/native-hdfs-fuse

C HDFS FUSE implementation, no libhdfs

Primary LanguageCApache License 2.0Apache-2.0

Native HDFS Fuse Implementation

This program allows you to mount an HDFS via FUSE so it appears like a local filesystem.

Unlike other FUSE HDFS implementations this implementation doesn't use libhdfs or otherwise start a JVM - it constructs and sends the protocol buffer messages itself. The implementation supports random file writes too.

Usage

Compiling

Dependencies for Ubuntu (22.04)
sudo apt-get install -y pkgconf libfuse-dev libprotobuf-c-dev libprotobuf-dev protobuf-c-compiler uncrustify

Compile the program :

make && make install

This will compile and install the native-hdfs-fuse binary to /usr/bin. The build process needs the protoc-c protobuf compiler available and uses pkg-config to find the fuse and libprotobuf-c shared libraries it needs to link to.

You can make a debug build using make debug; this adds debug symbols to the binary and compiles in verbose logging statements.

Running

native-hdfs-fuse <namenode host> <namenode port, usually 8020> <other FUSE arguments, including mount directory>

Testing

Tested using fsx on a Hadoop Minicluster.
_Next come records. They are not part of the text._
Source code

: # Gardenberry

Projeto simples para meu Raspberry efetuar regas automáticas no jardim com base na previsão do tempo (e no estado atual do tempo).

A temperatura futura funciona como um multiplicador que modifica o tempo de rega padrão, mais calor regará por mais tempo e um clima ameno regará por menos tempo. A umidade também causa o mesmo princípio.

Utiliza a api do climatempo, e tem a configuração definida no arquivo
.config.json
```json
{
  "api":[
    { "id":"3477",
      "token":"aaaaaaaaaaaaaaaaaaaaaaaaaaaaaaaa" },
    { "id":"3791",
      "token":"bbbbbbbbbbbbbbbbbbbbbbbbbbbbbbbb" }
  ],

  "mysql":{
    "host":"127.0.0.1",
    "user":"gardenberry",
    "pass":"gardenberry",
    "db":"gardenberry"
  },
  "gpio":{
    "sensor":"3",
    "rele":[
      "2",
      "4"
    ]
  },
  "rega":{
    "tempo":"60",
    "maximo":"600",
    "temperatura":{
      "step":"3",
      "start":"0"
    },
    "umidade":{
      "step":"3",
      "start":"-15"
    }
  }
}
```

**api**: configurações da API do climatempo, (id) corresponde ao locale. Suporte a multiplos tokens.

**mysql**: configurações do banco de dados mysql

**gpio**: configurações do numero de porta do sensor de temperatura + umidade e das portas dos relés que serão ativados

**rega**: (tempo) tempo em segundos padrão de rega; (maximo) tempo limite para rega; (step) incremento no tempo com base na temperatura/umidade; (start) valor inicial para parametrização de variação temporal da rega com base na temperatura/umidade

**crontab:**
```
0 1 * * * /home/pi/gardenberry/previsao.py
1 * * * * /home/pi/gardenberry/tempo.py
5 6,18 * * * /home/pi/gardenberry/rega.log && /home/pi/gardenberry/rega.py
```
Useful settings include setting the minicluster block size to a small value (e.g. passing -D dfs.block.size=4194304 as an argument to minicluster) and getting fsx to use a large file (e.g. by passing -F 134217728) to test the multi-block logic.

Contributing

Please contribute by submitting Github pull requests here.

Some missing features:

  • Support for HDFS encrypted transport.
  • Using HDFS' shared memory shortcut when reading blocks locally.
  • CRC32 (not CRC32C) checksumming.
  • Checksum validation when reading packets.
  • Data Node pipeline recovery.